Le préjudice frôle les 500 000 euros, une somme conséquente qui expose les pratiques douteuses, bien au-delà des simples irrégularités. En effet, ces professionnels, occupant divers postes allant de vendeur à directeur commercial, sont soupçonnés d’avoir mis en place un stratagème pour contourner la législation sur le malus écologique entre 2019 et 2020. Ce malus, une taxe imposée sur les véhicules polluants, a été systématiquement omis pour 41 clients, ce qui a permis d’alléger le prix d'achat des véhicules de manière illégale.
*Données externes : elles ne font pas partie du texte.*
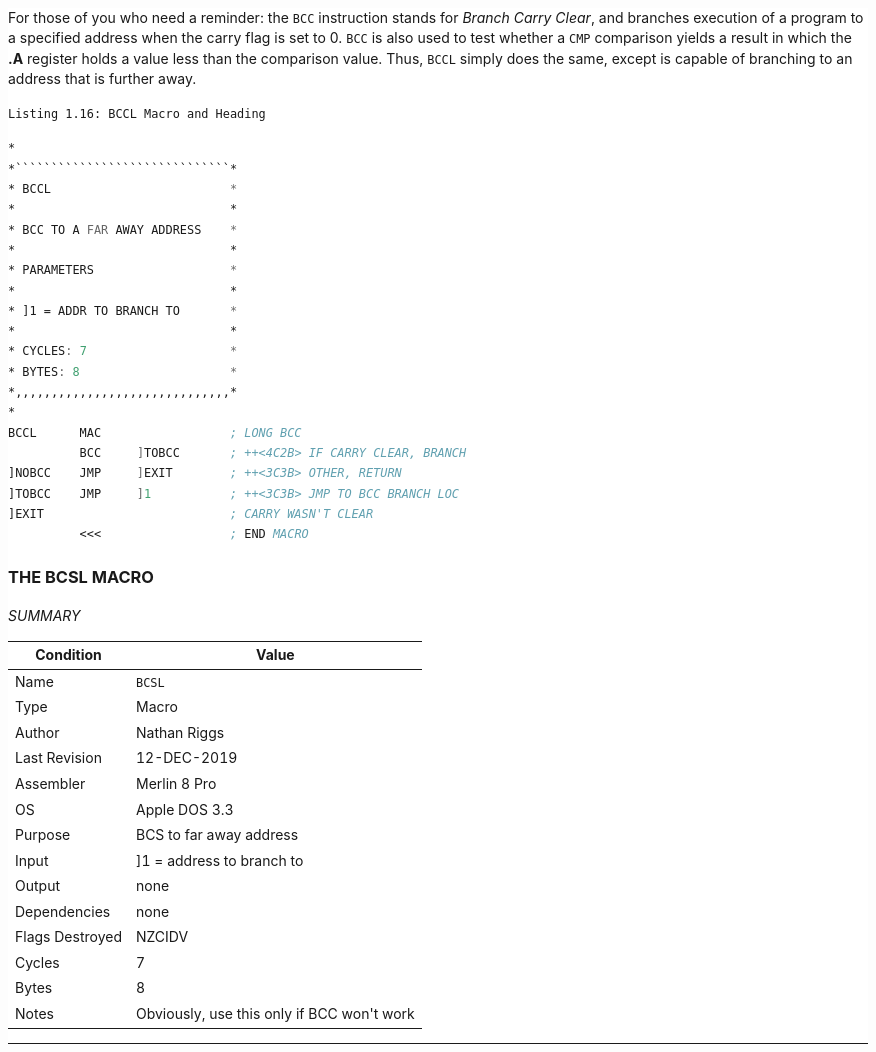 For those of you who need a reminder: the `BCC` instruction stands for _Branch Carry Clear_, and branches execution of a program to a specified address when the carry flag is set to 0. `BCC` is also used to test whether a `CMP` comparison yields a result in which the **.A** register holds a value less than the comparison value. Thus, `BCCL` simply does the same, except is capable of branching to an address that is further away.

`Listing 1.16: BCCL Macro and Heading`
```asm
*
*``````````````````````````````*
* BCCL                         *
*                              *
* BCC TO A FAR AWAY ADDRESS    *
*                              *
* PARAMETERS                   * 
*                              *
* ]1 = ADDR TO BRANCH TO       *
*                              *
* CYCLES: 7                    *
* BYTES: 8                     *
*,,,,,,,,,,,,,,,,,,,,,,,,,,,,,,*
*
BCCL      MAC                  ; LONG BCC
          BCC     ]TOBCC       ; ++<4C2B> IF CARRY CLEAR, BRANCH
]NOBCC    JMP     ]EXIT        ; ++<3C3B> OTHER, RETURN
]TOBCC    JMP     ]1           ; ++<3C3B> JMP TO BCC BRANCH LOC
]EXIT                          ; CARRY WASN'T CLEAR
          <<<                  ; END MACRO
```

### THE BCSL MACRO

_SUMMARY_

| Condition | Value |
| --- | --- |
| Name | `BCSL` |
|  Type | Macro |
| Author | Nathan Riggs |
| Last Revision | 12-DEC-2019 |
| Assembler | Merlin 8 Pro |
| OS | Apple DOS 3.3 |
| Purpose | BCS to far away address |
| Input | ]1 = address to branch to |
| Output | none |
| Dependencies | none |
| Flags Destroyed | NZCIDV |
| Cycles | 7 |
| Bytes | 8 |
| Notes | Obviously, use this only if BCC won't work |

---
Les autorités présument que chaque exonération a généré un préjudice d’environ 10 500 euros par véhicule, majorant ainsi l’attrait des offres proposées par le concessionnaire. Comme l'explique un expert en droit fiscal, M. Dupont, “ce type de fraude n’est pas seulement une question de non-conformité légale ; c’est aussi un affaiblissement de la confiance entre le consommateur et les professionnels de l’automobile”.
Chaque prévenu risque jusqu’à trois ans d'emprisonnement ainsi qu'une amende de 75 000 euros, des sanctions qui illustrent la gravité des accusations portées contre eux. Ce cas illustre un phénomène de plus en plus fréquent dans les concessions automobiles, où la quête de rentabilité peut parfois prendre le pas sur l'éthique commerciale.
Ce scandale renvoie aussi à une plus grande réflexion sur les malus écologiques en France, qui visent à pénaliser les véhicules les plus polluants pour encourager la transition vers des moyens de transport plus écologiques. Selon le rapport de l’Agence de la transition écologique (ADEME), les malus ont joué un rôle clé dans la réduction des émissions de CO2 de notre parc automobile.